共謀罪の危険性を報道せず、「野球世界一」に大騒ぎするマスコミとは何か
2006年4月7日9:00AM|カテゴリー:一筆不乱|北村 肇
国会の衆議院議員会館地下にあるレストランで、カレーライスを食べた。2、3日、胃腸の調子がおかしかった。お店の名誉のために強調するが、決して食材が古かったわけではない。食事前に参加した院内集会が原因だ。
集会は、共謀罪に反対する表現者と市民グループが共同で主催した。冒頭、野党議員から現状報告が行なわれた。「与党は、衆議院法務委員会で、まず共謀罪の審議入りを求めたが、われわれの反対で入管法を先議することになった」。
日本に入国する海外の人から指紋を採取するという、これも許し難い入管法の改悪。悪法はまだまだある。教育基本法改悪、憲法改悪をもくろんだ国民投票法……。市民・国民を息苦しくさせる法案が、次々と国会で審議される。野党はそれなりにがんばっても、反対の大きなうねりは起きない。もどかしく、いたたまれない。
やれることはやろうと開かれたこの日の集会。ジャーナリストでは、月刊誌『世界』の編集長、ライターの斎藤貴男さんらが共謀罪の危険性を指摘、私も発言させてもらった。だが、全国紙やキー局関係者のメッセージはゼロ。毎日新聞にいた経験から、企業内記者の立場ではいたしかたないのだろうという思いはある。しかし、取材陣の中にも記者は数えるほどしかいなかった。当然、報道もされない。

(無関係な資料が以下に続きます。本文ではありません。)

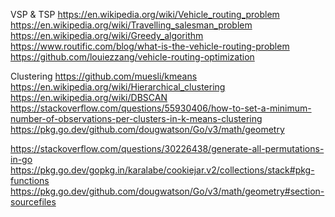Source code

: 

VSP & TSP
https://en.wikipedia.org/wiki/Vehicle_routing_problem
https://en.wikipedia.org/wiki/Travelling_salesman_problem
https://en.wikipedia.org/wiki/Greedy_algorithm
https://www.routific.com/blog/what-is-the-vehicle-routing-problem
https://github.com/louiezzang/vehicle-routing-optimization

Clustering 
https://github.com/muesli/kmeans
https://en.wikipedia.org/wiki/Hierarchical_clustering
https://en.wikipedia.org/wiki/DBSCAN
https://stackoverflow.com/questions/55930406/how-to-set-a-minimum-number-of-observations-per-clusters-in-k-means-clustering
https://pkg.go.dev/github.com/dougwatson/Go/v3/math/geometry

https://stackoverflow.com/questions/30226438/generate-all-permutations-in-go
https://pkg.go.dev/gopkg.in/karalabe/cookiejar.v2/collections/stack#pkg-functions
https://pkg.go.dev/github.com/dougwatson/Go/v3/math/geometry#section-sourcefiles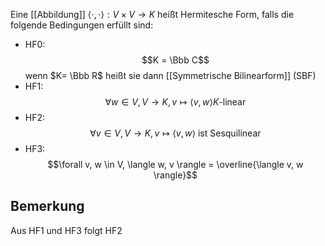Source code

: Eine [[Abbildung]] $\langle \cdot , \cdot \rangle:V \times V \to K$ heißt Hermitesche Form, falls die folgende Bedingungen erfüllt sind:
- HF0:$$K = \Bbb C$$
wenn $K= \Bbb R$ heißt sie dann [[Symmetrische Bilinearform]] (SBF)
- HF1:$$\forall w \in V, V\to K, v \mapsto \langle v, w \rangle K\text{-linear}$$
- HF2:$$\forall v \in V, V \to K, v \mapsto \langle v, w \rangle \text{ ist Sesquilinear}$$
- HF3: $$\forall v, w \in V, \langle w, v \rangle = \overline{\langle v, w \rangle}$$
## Bemerkung
Aus HF1 und HF3 folgt HF2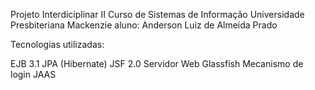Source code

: Projeto Interdiciplinar II
Curso de Sistemas de Informação 
Universidade Presbiteriana Mackenzie
aluno: Anderson Luiz de Almeida Prado

Tecnologias utilizadas:

EJB 3.1
JPA (Hibernate)
JSF 2.0
Servidor Web Glassfish
Mecanismo de login JAAS
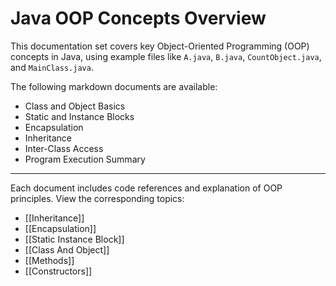 # Java OOP Concepts Overview

This documentation set covers key Object-Oriented Programming (OOP) concepts in Java, using example files like `A.java`, `B.java`, `CountObject.java`, and `MainClass.java`.

The following markdown documents are available:

- Class and Object Basics
- Static and Instance Blocks
- Encapsulation
- Inheritance
- Inter-Class Access
- Program Execution Summary

---

Each document includes code references and explanation of OOP principles. View the corresponding topics:
- [[Inheritance]]
- [[Encapsulation]]
- [[Static Instance Block]]
- [[Class And Object]]
- [[Methods]]
- [[Constructors]]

「王ジャパン」が「野球世界一」になったときは、全国紙の号外が発行された。唖然とした。そもそも、準決勝で韓国に勝ったあたりから、新聞もテレビも異常な大騒ぎで、違和感があった。
誰でも、スポーツには多かれ少なかれ関心がある。その意味で、報道する価値はある。載せるなとか、極力、小さく扱えとなどと言う気はない。私も必ずスポーツ面には目を通す。しかし、「野球世界一」で号外を出す余裕があるなら、共謀罪の危険性を大々的に報じるべきだと思うのだ。
先日、ご高齢の読者から電話をもらった。話しながら、受話器の向こうで涙ぐんでいるのがわかった。「新聞はどうなってしまったんでしょう。あのとき(戦中)と一緒。もうこの国はだめです。もうだめです」と何度も繰り返される。